当時、肥料は「金肥(きんぴ)」と言われ、農民は商人を通して糠・油粕・灰・〆粕(しめかす)・干鰯(ほしか)などの肥料を購入していました。
畑に大量の金肥を置くには費用もかかるので、教祖は山中忠七が仕事(農業)の心配をせず神の道(信仰)を邁進できるように『肥のさづけ』として授けたのです。
「ぬか3合、灰3合、土3合」で「約135キロ」分の肥料の代わりになるなんて、まるで「魔法の粉」のようですが、決してその配合に秘訣があるのではなく、「ぬか2合、灰4合、土3合」でも教組が『肥のさづけ』として渡せば理が宿るのです。
神様は実際に守護を与えるつもりがあるから『肥のさづけ』を渡したのです。
それを誠にするか嘘にするかは受ける側の心次第。
肥のさづけと言うても、何も法が効くのやない。めんめんの心の誠真実が効くのやで。
『肥のさづけ(ぬか3合、灰3合、土3合)』に効能があるのではなく、理を信じる心に不思議が現れるのです。
神様の明かす理は不思議そのもの。
人間の心(無形)が農作物(有形)の収穫を左右するのだから、人間の常識から言えば有り得ないことなのです。
『雨乞いつとめ』にしても、人間が心を運ぶだけで天候が動き心通りに雨が降り、『おさづけ』も患部に手を触れず『あしきはらいたすけたまえ てんりおうのみこと』と唱えるだけで身上が治まる現象は不思議そのもの。
さづけの理
『肥のさづけ』だけではなく、『をびや許し』『ごく(御供)』『おさづけ』などの不思議な効能を現わす『さづけ』全般は、その形に意味があるのではありません。
神様の心を人間に悟らせるために、理解しやすい『さづけ』という形に不思議を現しているのです。
『さづけ』の本質とは神様の心を授けること。
神様の心とは、この世人間世界の本真実。
- 人間とは何か?
- 神とは何か?
- 理(守護)の仕組みとは?
『おさづけ』を拝戴する際に頂く『おかきさげ』に書かれているのも人間の本真実。
それ人間という身の内というは、神のかしもの・かりもの、心一つが我がの理。
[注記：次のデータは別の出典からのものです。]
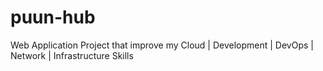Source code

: # puun-hub
Web Application Project that improve my Cloud | Development | DevOps | Network | Infrastructure Skills 
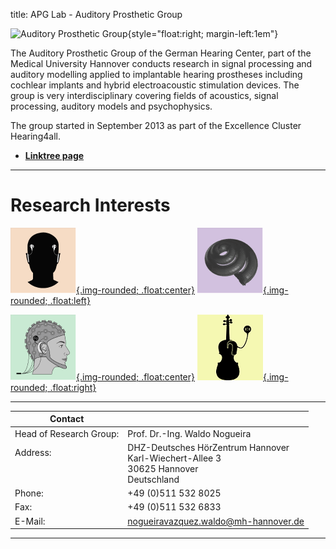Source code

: title: APG Lab - Auditory Prosthetic Group


![Auditory Prosthetic Group](nogueira/APG_Group_HNO.png){style="float:right; margin-left:1em"}

The Auditory Prosthetic Group of the German Hearing Center, part of the Medical University Hannover conducts research in signal processing and auditory modelling applied to implantable hearing prostheses including cochlear implants and hybrid electroacoustic stimulation devices. The group is very interdisciplinary covering fields of acoustics, signal processing, auditory models and psychophysics.

The group started in September 2013 as part of the Excellence Cluster Hearing4all.

- **[Linktree page](https://linktr.ee/auditoryprostheticgroup)**

---


# Research Interests
<!--- [Our reseach projects](nogueira/projects.md) --->


<!--- **[Signal Processing for Cochlear Implants](https://vianna.de/01_workgroups/nogueira/research/signal_processing.html)**
- **[Electric Acoustic Stimulation](https://vianna.de/01_workgroups/nogueira/research/eas.html)**
- **[Closed-Loop Cochlear Implants](https://vianna.de/01_workgroups/nogueira/research/closed-loop.html)** 
- **[Music and Cochlear Implants](https://vianna.de/01_workgroups/nogueira/research/music_and_CI.html)** --->


[![BINOM](nogueira/binom2.png){.img-rounded; .float:center}](https://vianna.de/01_workgroups/nogueira/research/signal_processing.html "Signal Processing for Cochlear Implants")
[![EAS](nogueira/modelling.png){.img-rounded; .float:left}](https://vianna.de/01_workgroups/nogueira/research/eas.html "Electric Acoustic Stimulation")

[![EEG](nogueira/eeg.png){.img-rounded; .float:center}](https://vianna.de/01_workgroups/nogueira/research/closed-loop.html "Closed-Loop Cochlear Implants")
[![MUSIC](nogueira/music.png){.img-rounded; .float:right}](https://vianna.de/01_workgroups/nogueira/research/music_and_CI.html "Music and Cochlear Implants")

<!---![binomlogo_1](binomlogo_1.png){style="width:150px; float:right; margin-left:3em"}--->
---

| Contact                 |                            |
| ------------------------|--------------------------- |
| Head of Research Group:<br>          | Prof. Dr.-Ing. Waldo Nogueira|
| Address: <br><br><br>   | DHZ-Deutsches HörZentrum Hannover<br> Karl-Wiechert-Allee 3 <br> 30625 Hannover <br> Deutschland |
| Phone:                  | +49 (0)511 532 8025 |
| Fax:                    | +49 (0)511 532 6833 |
| E-Mail:                 |<nogueiravazquez.waldo@mh-hannover.de>|


---







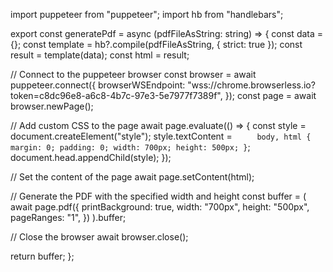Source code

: import puppeteer from "puppeteer";
import hb from "handlebars";

export const generatePdf = async (pdfFileAsString: string) => {
const data = {};
const template = hb?.compile(pdfFileAsString, { strict: true });
const result = template(data);
const html = result;

// Connect to the puppeteer browser
const browser = await puppeteer.connect({
browserWSEndpoint:
"wss://chrome.browserless.io?token=c8dc96e8-a6c8-4b7c-97e3-5e7977f7389f",
});
const page = await browser.newPage();

// Add custom CSS to the page
await page.evaluate(() => {
const style = document.createElement("style");
style.textContent = `      body, html {
        margin: 0;
        padding: 0;
        width: 700px;
        height: 500px;
      }
   `;
document.head.appendChild(style);
});

// Set the content of the page
await page.setContent(html);

// Generate the PDF with the specified width and height
const buffer = (
await page.pdf({
printBackground: true,
width: "700px",
height: "500px",
pageRanges: "1",
})
).buffer;

// Close the browser
await browser.close();

return buffer;
};
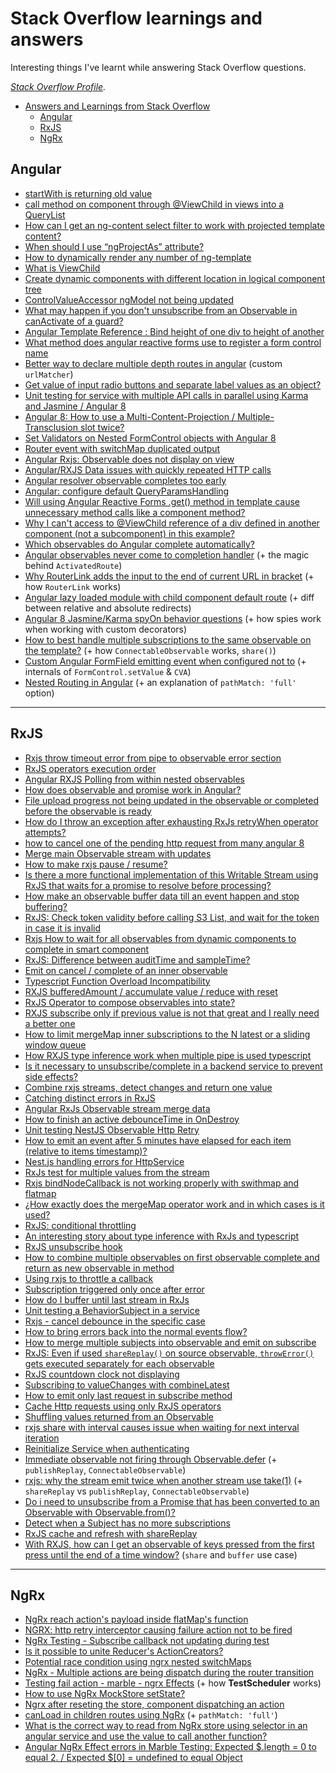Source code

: # Stack Overflow learnings and answers

Interesting things I've learnt while answering Stack Overflow questions.

*[Stack Overflow Profile](https://stackoverflow.com/users/9632621/andrei-g%c4%83tej?tab=profile).*

- [Answers and Learnings from Stack Overflow](#answers-and-learnings-from-stack-overflow)
  - [Angular](#angular)
  - [RxJS](#rxjs)
  - [NgRx](#ngrx)

## Angular

* [startWith is returning old value](https://stackoverflow.com/a/57607344/9632621)
* [call method on component through @ViewChild in views into a QueryList](https://stackoverflow.com/a/57516972/9632621)
* [How can I get an ng-content select filter to work with projected template content?](https://stackoverflow.com/a/57822471/9632621)
* [When should I use “ngProjectAs” attribute?](https://stackoverflow.com/a/58574420/9632621)
* [How to dynamically render any number of ng-template](https://stackoverflow.com/a/58866130/9632621)
* [What is ViewChild](https://stackoverflow.com/a/58859787/9632621)
* [Create dynamic components with different location in logical component tree](https://stackoverflow.com/a/58688619/9632621)
* [ControlValueAccessor ngModel not being updated](https://stackoverflow.com/a/59717930/9632621)
* [What may happen if you don't unsubscribe from an Observable in canActivate of a guard?](https://stackoverflow.com/a/59610864/9632621)
* [Angular Template Reference : Bind height of one div to height of another](https://stackoverflow.com/a/59600020/9632621)
* [What method does angular reactive forms use to register a form control name](https://stackoverflow.com/a/59334476/9632621)
* [Better way to declare multiple depth routes in angular](https://stackoverflow.com/a/59009478/9632621) (custom `urlMatcher`)
* [Get value of input radio buttons and separate label values as an object?](https://stackoverflow.com/a/59850077/9632621)
* [Unit testing for service with multiple API calls in parallel using Karma and Jasmine / Angular 8](https://stackoverflow.com/a/59928722/9632621)
* [Angular 8: How to use a Multi-Content-Projection / Multiple-Transclusion slot twice?](https://stackoverflow.com/a/60906231/9632621)
* [Set Validators on Nested FormControl objects with Angular 8](https://stackoverflow.com/a/59974885/9632621)
* [Router event with switchMap duplicated output](https://stackoverflow.com/a/61257762/9632621)
* [Angular Rxjs: Observable does not display on view](https://stackoverflow.com/a/61772025/9632621)
* [Angular/RXJS Data issues with quickly repeated HTTP calls](https://stackoverflow.com/a/61771265/9632621)
* [Angular resolver observable completes too early](https://stackoverflow.com/a/62118446/9632621)
* [Angular: configure default QueryParamsHandling](https://stackoverflow.com/a/62087769/9632621)
* [Will using Angular Reactive Forms .get() method in template cause unnecessary method calls like a component method?](https://stackoverflow.com/a/62038649/9632621)
* [Why I can't access to @ViewChild reference of a div defined in another component (not a subcomponent) in this example?](https://stackoverflow.com/a/61897182/9632621)
* [Which observables do Angular complete automatically?](https://stackoverflow.com/a/62166851/9632621)
* [Angular observables never come to completion handler](https://stackoverflow.com/a/62259184/9632621) (+ the magic behind `ActivatedRoute`)
* [Why RouterLink adds the input to the end of current URL in bracket](https://stackoverflow.com/a/62607924/9632621) (+ how `RouterLink` works)
* [Angular lazy loaded module with child component default route](https://stackoverflow.com/a/62739986/9632621) (+ diff between relative and absolute redirects)
* [Angular 8 Jasmine/Karma spyOn behavior questions](https://stackoverflow.com/a/62811473/9632621) (+ how spies work when working with custom decorators)
* [How to best handle multiple subscriptions to the same observable on the template?](https://stackoverflow.com/a/62829161/9632621) (+ how `ConnectableObservable` works, `share()`)
* [Custom Angular FormField emitting event when configured not to](https://stackoverflow.com/a/62770069/9632621) (+ internals of `FormControl.setValue` & `CVA`)
* [Nested Routing in Angular](https://stackoverflow.com/a/62854244/9632621) (+ an explanation of `pathMatch: 'full'` option)

---

## RxJS

* [Rxjs throw timeout error from pipe to observable error section](https://stackoverflow.com/a/57717689/9632621)
* [RxJS operators execution order](https://stackoverflow.com/a/58635055/9632621)
* [Angular RXJS Polling from within nested observables](https://stackoverflow.com/a/59811302/9632621)
* [How does observable and promise work in Angular?](https://stackoverflow.com/a/59542933/9632621)
* [File upload progress not being updated in the observable or completed before the observable is ready](https://stackoverflow.com/a/60967053/9632621)
* [How do I throw an exception after exhausting RxJs retryWhen operator attempts?](https://stackoverflow.com/a/60907538/9632621)
* [how to cancel one of the pending http request from many angular 8](https://stackoverflow.com/a/60894517/9632621)
* [Merge main Observable stream with updates](https://stackoverflow.com/a/60782310/9632621)
* [How to make rxjs pause / resume?](https://stackoverflow.com/a/60327351/9632621)
* [Is there a more functional implementation of this Writable Stream using RxJS that waits for a promise to resolve before processing?](https://stackoverflow.com/a/59876783/9632621)
* [How make an observable buffer data till an event happen and stop buffering?](https://stackoverflow.com/a/61640336/9632621)
* [RxJS: Check token validity before calling S3 List, and wait for the token in case it is invalid](https://stackoverflow.com/a/61610470/9632621)
* [Rxjs How to wait for all observables from dynamic components to complete in smart component](https://stackoverflow.com/a/61590410/9632621)
* [RxJS: Difference between auditTime and sampleTime?](https://stackoverflow.com/a/61569731/9632621)
* [Emit on cancel / complete of an inner observable](https://stackoverflow.com/a/61424614/9632621)
* [Typescript Function Overload Incompatibility](https://stackoverflow.com/a/61475316/9632621)
* [RXJS bufferedAmount / accumulate value / reduce with reset](https://stackoverflow.com/a/61468051/9632621)
* [RxJS Operator to compose observables into state?](https://stackoverflow.com/a/61437980/9632621)
* [RXJS subscribe only if previous value is not that great and I really need a better one](https://stackoverflow.com/a/61325784/9632621)
* [How to limit mergeMap inner subscriptions to the N latest or a sliding window queue](https://stackoverflow.com/a/61341294/9632621)
* [How RXJS type inference work when multiple pipe is used typescript](https://stackoverflow.com/a/61205100/9632621)
* [Is it necessary to unsubscribe/complete in a backend service to prevent side effects?](https://stackoverflow.com/a/61126488/9632621)
* [Combine rxjs streams, detect changes and return one value](https://stackoverflow.com/a/61082842/9632621)
* [Catching distinct errors in RxJS](https://stackoverflow.com/a/60997776/9632621)
* [Angular RxJs Observable stream merge data](https://stackoverflow.com/a/61824856/9632621)
* [How to finish an active debounceTime in OnDestroy](https://stackoverflow.com/a/61814654/9632621)
* [Unit testing NestJS Observable Http Retry](https://stackoverflow.com/a/61790455/9632621)
* [How to emit an event after 5 minutes have elapsed for each item (relative to items timestamp)?](https://stackoverflow.com/a/61797217/9632621)
* [Nest.js handling errors for HttpService](https://stackoverflow.com/a/61744692/9632621)
* [RxJs test for multiple values from the stream](https://stackoverflow.com/a/61733372/9632621)
* [Rxjs bindNodeCallback is not working properly with swithmap and flatmap](https://stackoverflow.com/a/61728226/9632621)
* [¿How exactly does the mergeMap operator work and in which cases is it used?](https://stackoverflow.com/a/61656247/9632621)
* [RxJS: conditional throttling](https://stackoverflow.com/a/61837535/9632621)
* [An interesting story about type inference with RxJs and typescript](https://stackoverflow.com/a/62059027/9632621)
* [RxJS unsubscribe hook](https://stackoverflow.com/a/62052529/9632621)
* [How to combine multiple observables on first observable complete and return as new observable in method](https://stackoverflow.com/a/62037510/9632621)
* [Using rxjs to throttle a callback](https://stackoverflow.com/a/62037167/9632621)
* [Subscription triggered only once after error](https://stackoverflow.com/a/62036694/9632621)
* [How do I buffer until last stream in RxJs](https://stackoverflow.com/a/61970971/9632621)
* [Unit testing a BehaviorSubject in a service](https://stackoverflow.com/a/61958692/9632621)
* [Rxjs - cancel debounce in the specific case](https://stackoverflow.com/a/61940464/9632621)
* [How to bring errors back into the normal events flow?](https://stackoverflow.com/a/61940305/9632621)
* [How to merge multiple subjects into observable and emit on subscribe](https://stackoverflow.com/a/61918602/9632621)
* [RxJS: Even if used `shareReplay()` on source observable, `throwError()` gets executed separately for each observable](https://stackoverflow.com/a/61889323/9632621)
* [RxJS countdown clock not displaying](https://stackoverflow.com/a/61865134/9632621)
* [Subscribing to valueChanges with combineLatest](https://stackoverflow.com/a/61874922/9632621)
* [How to emit only last request in subscribe method](https://stackoverflow.com/a/62158099/9632621)
* [Cache Http requests using only RxJS operators](https://stackoverflow.com/a/62167779/9632621)
* [Shuffling values returned from an Observable](https://stackoverflow.com/a/62178274/9632621)
* [rxjs share with interval causes issue when waiting for next interval iteration](https://stackoverflow.com/a/62243470/9632621)
* [Reinitialize Service when authenticating](https://stackoverflow.com/a/62345337/9632621)
* [Immediate observable not firing through Observable.defer](https://stackoverflow.com/a/62422444/9632621) (+ `publishReplay`, `ConnectableObservable`)
* [rxjs: why the stream emit twice when another stream use take(1)](https://stackoverflow.com/a/62657611/9632621) (+ `shareReplay` vs `publishReplay`, `ConnectableObservable`)
* [Do i need to unsubscribe from a Promise that has been converted to an Observable with Observable.from()?](https://stackoverflow.com/a/62684636/9632621)
* [Detect when a Subject has no more subscriptions](https://stackoverflow.com/a/62580184/9632621)
* [RxJS cache and refresh with shareReplay](https://stackoverflow.com/a/62636142/9632621)
* [With RXJS, how can I get an observable of keys pressed from the first press until the end of a time window?](https://stackoverflow.com/questions/63090683/with-rxjs-how-can-i-get-an-observable-of-keys-pressed-from-the-first-press-unti/63091173#63091173) (`share` and `buffer` use case)

---

## NgRx

* [NgRx reach action's payload inside flatMap's function](https://stackoverflow.com/a/59659407/9632621)
* [NGRX: http retry interceptor causing failure action not to be fired](https://stackoverflow.com/a/60913999/9632621)
* [NgRx Testing - Subscribe callback not updating during test](https://stackoverflow.com/a/61687625/9632621)
* [Is it possible to unite Reducer's ActionCreators?](https://stackoverflow.com/a/61403038/9632621)
* [Potential race condition using ngrx nested switchMaps](https://stackoverflow.com/a/61275072/9632621)
* [NgRx - Multiple actions are being dispatch during the router transition](https://stackoverflow.com/a/61246909/9632621)
* [Testing fail action - marble - ngrx Effects](https://stackoverflow.com/a/61663899/9632621) (+ how **TestScheduler** works)
* [How to use NgRx MockStore setState?](https://stackoverflow.com/a/61699758/9632621)
* [Ngrx after reseting the store, component dispatching an action](https://stackoverflow.com/a/61696539/9632621)
* [canLoad in children routes using NgRx](https://stackoverflow.com/a/61849336/9632621) (+ `pathMatch: 'full'`)
* [What is the correct way to read from NgRx store using selector in an angular service and use the value to call another function?](https://stackoverflow.com/a/62228750/9632621)
* [Angular NgRx Effect errors in Marble Testing: Expected $.length = 0 to equal 2. / Expected $[0] = undefined to equal Object](https://stackoverflow.com/a/62308683/9632621)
心の理というは、日々という常という、日々常にどういう事情どういう理、幾重事情どんな理、どんな理でも日々に皆受け取る。受け取る中に、ただ一つ自由という一つの理。自由という理は何処にあるとは思うなよ。ただめん/\精神一つの理にある。
それ人間という・・・
- 人間は心一つ無形の存在
- 神様は体を含め一切の有形に現れる
- 理は『心通りの守護』
これが人間の本真実。
この本真実を人間に悟らせるのが『さづけ』の目的。
広義に捉えれば、この世の全ては神様のさづけ、不思議な授けもの。
肥のさづけも授けもの。
体も授けもの。
命も授けもの。
衣食住、環境、地球、太陽、宇宙・・・全ての形は授けもの。
神の言葉も授けもの。
そして全ての授けものは『つとめ一条』の心へと集約される。
この世の創造原理である『つとめ』へ直参する『つとめ一条』の心へ、全ての『さづけ』が集約され、超理想のかんろ台世界を創造する原動力になるのです。
つとめさいちがハんよふになあたなら 天のあたえもちがう事なし(10-34)
つとめさえ間違いなく運べたら天の与えも違うことなし。
『つとめ』を間違いなく運ぶための『さづけ』。
天の理を学ぶための『さづけの理』なのです。
不思議の入り口
ここで筆者がはじめて『おさづけ』を取次いだ体験をお話しします。
それは祖父の葬儀前夜。
明日の葬儀に備え、祖父の家に親戚が集まり一夜を明かしていました。
ところが飼い犬が散歩中に怪我をしたらしく、足から血を流して鳴いていたのです。
従姉妹と二人で犬の面倒を見ていましたが、いつまでも鳴き止ないので皆が眠れず困り果てていました。
「うるさい!眠れないだろ!」。短気な叔父の怒号も効き目がありません。
切羽詰まった筆者は「そうだ、こんな時こそおさづけを取次ごう!」と密かに閃きました。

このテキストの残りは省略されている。